You have to clearly delineate the issues that are strictly local, stay away from them, and not try to second-guess local governments in making those decisions. However, there's a certain awareness among local governments that it would benefit all of them if, in areas where cities impact one another, especially where there's a zero-sum gain, having some way of leveling the playing field benefits them all. So you have, in a sense, the tragedy of the commons-where everyone is competing in a zero-sum game to capture the flag of retail development when really it's serving the same basic population divided among different local governments.

One of the big fears of regional plans is that it will make cities all the same, providing a one-size-fits-all solution. The solutions that you're talking about need to be flexible enough that local governments can put their local spin on it. Nobody wants a region where everything looks the same. People enjoy and want to emphasize diversity among communities and neighborhood individuality. You've got to craft solutions that are more performance-oriented, that are truly tied to regional impacts and try to give local governments a performance measure to meet without the specifics of exactly how to do it.

What's the end game here? How do you envision SCAG using the results of the 2-year visioning process that you're leading?

SCAG is looking at it in terms of helping to guide the 2004-2007 regional transportation plan. I think that SCAG knows in the last RTP, they did some 140+ measures for air quality and made one small adjustment on land-use. That land-use adjustment had a greater impact on air quality than the 144 fairly painful measures that they were looking at. And they know that having a more efficient land-use pattern is the most effective tool that they can use to solve transportation and air quality problems. So I think that's going to be a key.

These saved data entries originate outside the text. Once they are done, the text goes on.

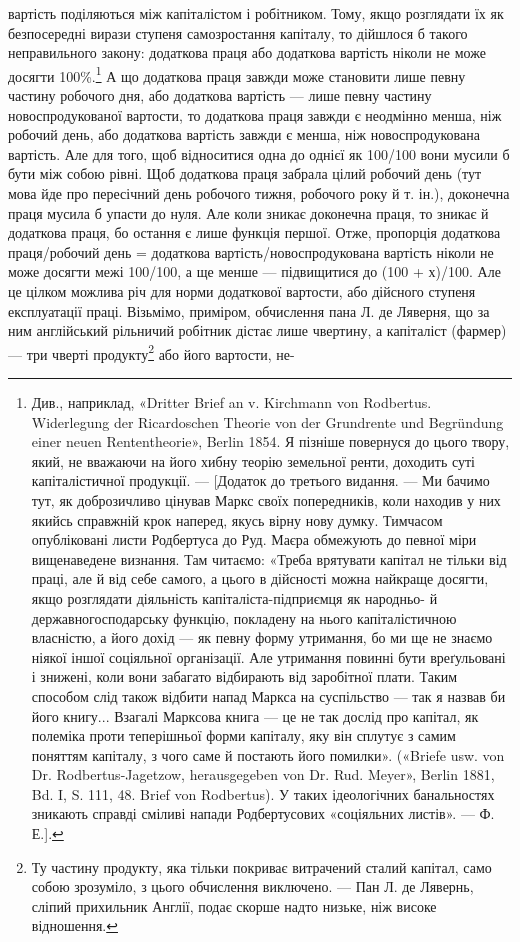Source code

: \parcont{}  %
вартість поділяються між капіталістом і робітником. Тому, якщо
розглядати їх як безпосередні вирази ступеня самозростання
капіталу, то дійшлося б такого неправильного закону: додаткова
праця або додаткова вартість ніколи не може досягти 100\%.\footnote{
Див., наприклад, «Dritter Brief an v. Kirchmann von Rodbertus.
Widerlegung der Ricardoschen Theorie von der Grundrente und Begründung
einer neuen Rententheorie», Berlin 1854. Я пізніше повернуся
до цього твору, який, не вважаючи на його хибну теорію земельної ренти,
доходить суті капіталістичної продукції. — [Додаток до третього видання.
— Ми бачимо тут, як доброзичливо цінував Маркс своїх попередників,
коли находив у них якийсь справжній крок наперед, якусь вірну
нову думку. Тимчасом опубліковані листи Родбертуса до Руд. Маєра
обмежують до певної міри вищенаведене визнання. Там читаємо: «Треба
врятувати капітал не тільки від праці, але й від себе самого, а цього в
дійсності можна найкраще досягти, якщо розглядати діяльність капіталіста-підприємця як народньо- й
державногосподарську функцію,
покладену на нього капіталістичною власністю, а його дохід — як певну
форму утримання, бо ми ще не знаємо ніякої іншої соціяльної організації.
Але утримання повинні бути вреґульовані і знижені, коли вони
забагато відбирають від заробітної плати. Таким способом слід також
відбити напад Маркса на суспільство — так я назвав би його книгу...
Взагалі Марксова книга — це не так дослід про капітал, як полеміка
проти теперішньої форми капіталу, яку він сплутує з самим поняттям
капіталу, з чого саме й постають його помилки». («Briefe usw. von Dr.
Rodbertus-Jagetzow, herausgegeben von Dr. Rud. Meyer», Berlin 1881,
Bd. I, S. 111, 48. Brief von Rodbertus). У таких ідеологічних банальностях
зникають справді сміливі напади Родбертусових «соціяльних листів».
— Ф. Е.].
}
А що додаткова праця завжди може становити лише певну частину
робочого дня, або додаткова вартість — лише певну частину
новоспродукованої вартости, то додаткова праця завжди є неодмінно
менша, ніж робочий день, або додаткова вартість завжди
є менша, ніж новоспродукована вартість. Але для того, щоб
відноситися одна до однієї як 100/100 вони мусили б бути між собою
рівні. Щоб додаткова праця забрала цілий робочий день (тут
мова йде про пересічний день робочого тижня, робочого року
й т. ін.), доконечна праця мусила б упасти до нуля. Але коли
зникає доконечна праця, то зникає й додаткова праця, бо остання
є лише функція першої. Отже, пропорція додаткова праця/робочий день =
додаткова вартість/новоспродукована вартість ніколи не може досягти межі
100/100, а ще менше — підвищитися до (100 + х)/100. Але це цілком можлива річ
для норми додаткової вартости, або дійсного ступеня експлуатації
праці. Візьмімо, приміром, обчислення пана Л. де Ляверня,
що за ним англійський рільничий робітник дістає лише чвертину,
а капіталіст (фармер) — три чверті продукту\footnote{
Ту частину продукту, яка тільки покриває витрачений сталий
капітал, само собою зрозуміло, з цього обчислення виключено. — Пан
Л. де Лявернь, сліпий прихильник Англії, подає скорше надто низьке,
ніж високе відношення.
} або його вартости, не-
\parbreak{}  %
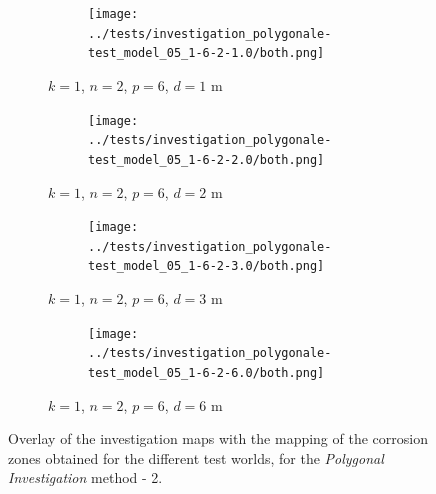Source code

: \begin{theappendices}
		\begin{figure}[H]
			\centering
			\begin{subfigure}[t]{\linewidth}
				\centering
				\begin{subfigure}[t]{0.2\linewidth}
					\texttt{[image: ../tests/investigation\_polygonale-test\_model\_05\_1-6-2-1.0/both.png]}
				\end{subfigure}
				\caption{$k = 1$, $n = 2$, $p = 6$, $d = 1$ m}
			\end{subfigure}
			\hfill
			\begin{subfigure}[t]{\linewidth}
				\centering
				\begin{subfigure}[t]{0.2\linewidth}
					\texttt{[image: ../tests/investigation\_polygonale-test\_model\_05\_1-6-2-2.0/both.png]}
				\end{subfigure}
				\caption{$k = 1$, $n = 2$, $p = 6$, $d = 2$ m}
			\end{subfigure}
			\hfill
			\begin{subfigure}[t]{\linewidth}
				\centering
				\begin{subfigure}[t]{0.2\linewidth}
					\texttt{[image: ../tests/investigation\_polygonale-test\_model\_05\_1-6-2-3.0/both.png]}
				\end{subfigure}
				\caption{$k = 1$, $n = 2$, $p = 6$, $d = 3$ m}
			\end{subfigure}
			\hfill
			\begin{subfigure}[t]{\linewidth}
				\centering
				\begin{subfigure}[t]{0.2\linewidth}
					\texttt{[image: ../tests/investigation\_polygonale-test\_model\_05\_1-6-2-6.0/both.png]}
				\end{subfigure}
				\caption{$k = 1$, $n = 2$, $p = 6$, $d = 6$ m}
			\end{subfigure}
			\caption{Overlay of the investigation maps with the mapping of the corrosion zones obtained for the different test worlds, for the \textit{Polygonal Investigation} method - 2.}
			\label{fig:investigation_polygonale_resultats_2}
		\end{figure}

\end{theappendices}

My hope is that something like the RTA-a regional advocacy group that is supported by a broad coalition of citizens-comes together to keep the regional picture in mind. That group will need to advocate for things that aren't necessarily SCAG's priorities-open space, water quality, making communities livable and supporting investment and reinvestment in some of the more poverty stricken neighborhoods. You can't really solve the land-use problem until you solve security and you can't solve that until you solve education and training. I'm hoping that something like what has happened in New York and Chicago will also happen in Southern California. The number one and number three regions have very strong private sector advocates that keep an independent and strong voice for regional solutions and Southern California could profit from such an entity.